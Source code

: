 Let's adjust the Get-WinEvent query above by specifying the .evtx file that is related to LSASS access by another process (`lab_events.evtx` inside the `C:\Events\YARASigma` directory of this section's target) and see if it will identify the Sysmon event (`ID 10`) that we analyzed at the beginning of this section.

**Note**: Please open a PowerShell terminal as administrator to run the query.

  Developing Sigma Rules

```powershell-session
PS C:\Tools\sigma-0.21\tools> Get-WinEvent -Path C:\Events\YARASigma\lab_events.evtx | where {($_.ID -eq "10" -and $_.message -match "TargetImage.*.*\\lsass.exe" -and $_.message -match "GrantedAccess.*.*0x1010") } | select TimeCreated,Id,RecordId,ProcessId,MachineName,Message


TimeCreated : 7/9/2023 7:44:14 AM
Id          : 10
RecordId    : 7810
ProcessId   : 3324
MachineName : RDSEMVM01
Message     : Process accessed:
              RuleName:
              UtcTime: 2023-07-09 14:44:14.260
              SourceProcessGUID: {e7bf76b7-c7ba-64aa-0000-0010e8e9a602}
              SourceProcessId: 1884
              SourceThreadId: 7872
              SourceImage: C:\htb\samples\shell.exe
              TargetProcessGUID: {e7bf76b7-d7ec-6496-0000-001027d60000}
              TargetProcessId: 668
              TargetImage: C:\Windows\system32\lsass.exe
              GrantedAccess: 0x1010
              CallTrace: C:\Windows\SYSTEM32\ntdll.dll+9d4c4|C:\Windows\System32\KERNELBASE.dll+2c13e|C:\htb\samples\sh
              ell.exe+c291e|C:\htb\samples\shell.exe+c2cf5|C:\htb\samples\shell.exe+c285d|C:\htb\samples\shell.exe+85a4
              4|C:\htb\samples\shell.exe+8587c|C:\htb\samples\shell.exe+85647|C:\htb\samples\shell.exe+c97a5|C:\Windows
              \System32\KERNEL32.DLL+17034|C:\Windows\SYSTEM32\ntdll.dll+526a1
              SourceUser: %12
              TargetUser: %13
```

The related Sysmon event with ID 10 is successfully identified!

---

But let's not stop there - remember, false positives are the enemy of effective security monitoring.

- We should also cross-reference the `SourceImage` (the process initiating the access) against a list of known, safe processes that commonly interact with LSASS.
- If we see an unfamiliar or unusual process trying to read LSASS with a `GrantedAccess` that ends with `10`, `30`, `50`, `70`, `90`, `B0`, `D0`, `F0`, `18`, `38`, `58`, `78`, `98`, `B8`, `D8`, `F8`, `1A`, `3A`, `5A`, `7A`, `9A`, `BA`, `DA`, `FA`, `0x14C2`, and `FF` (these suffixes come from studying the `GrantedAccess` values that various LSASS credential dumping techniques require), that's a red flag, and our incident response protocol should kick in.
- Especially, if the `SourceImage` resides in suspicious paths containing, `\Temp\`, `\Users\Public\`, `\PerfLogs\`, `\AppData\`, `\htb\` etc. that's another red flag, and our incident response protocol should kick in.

^^^^^^^^

**WHAT TO PRODUCE:**
Your answer must be an exact copy of every entry above.

**COMPLETED TASK:**
Source code

: Let's adjust the Get-WinEvent query above by specifying the .evtx file that is related to LSASS access by another process (`lab_events.evtx` inside the `C:\Events\YARASigma` directory of this section's target) and see if it will identify the Sysmon event (`ID 10`) that we analyzed at the beginning of this section.

**Note**: Please open a PowerShell terminal as administrator to run the query.

  Developing Sigma Rules

```powershell-session
PS C:\Tools\sigma-0.21\tools> Get-WinEvent -Path C:\Events\YARASigma\lab_events.evtx | where {($_.ID -eq "10" -and $_.message -match "TargetImage.*.*\\lsass.exe" -and $_.message -match "GrantedAccess.*.*0x1010") } | select TimeCreated,Id,RecordId,ProcessId,MachineName,Message


TimeCreated : 7/9/2023 7:44:14 AM
Id          : 10
RecordId    : 7810
ProcessId   : 3324
MachineName : RDSEMVM01
Message     : Process accessed:
              RuleName:
              UtcTime: 2023-07-09 14:44:14.260
              SourceProcessGUID: {e7bf76b7-c7ba-64aa-0000-0010e8e9a602}
              SourceProcessId: 1884
              SourceThreadId: 7872
              SourceImage: C:\htb\samples\shell.exe
              TargetProcessGUID: {e7bf76b7-d7ec-6496-0000-001027d60000}
              TargetProcessId: 668
              TargetImage: C:\Windows\system32\lsass.exe
              GrantedAccess: 0x1010
              CallTrace: C:\Windows\SYSTEM32\ntdll.dll+9d4c4|C:\Windows\System32\KERNELBASE.dll+2c13e|C:\htb\samples\sh
              ell.exe+c291e|C:\htb\samples\shell.exe+c2cf5|C:\htb\samples\shell.exe+c285d|C:\htb\samples\shell.exe+85a4
              4|C:\htb\samples\shell.exe+8587c|C:\htb\samples\shell.exe+85647|C:\htb\samples\shell.exe+c97a5|C:\Windows
              \System32\KERNEL32.DLL+17034|C:\Windows\SYSTEM32\ntdll.dll+526a1
              SourceUser: %12
              TargetUser: %13
```

The related Sysmon event with ID 10 is successfully identified!

---

But let's not stop there - remember, false positives are the enemy of effective security monitoring.

- We should also cross-reference the `SourceImage` (the process initiating the access) against a list of known, safe processes that commonly interact with LSASS.
- If we see an unfamiliar or unusual process trying to read LSASS with a `GrantedAccess` that ends with `10`, `30`, `50`, `70`, `90`, `B0`, `D0`, `F0`, `18`, `38`, `58`, `78`, `98`, `B8`, `D8`, `F8`, `1A`, `3A`, `5A`, `7A`, `9A`, `BA`, `DA`, `FA`, `0x14C2`, and `FF` (these suffixes come from studying the `GrantedAccess` values that various LSASS credential dumping techniques require), that's a red flag, and our incident response protocol should kick in.
- Especially, if the `SourceImage` resides in suspicious paths containing, `\Temp\`, `\Users\Public\`, `\PerfLogs\`, `\AppData\`, `\htb\` etc. that's another red flag, and our incident response protocol should kick in.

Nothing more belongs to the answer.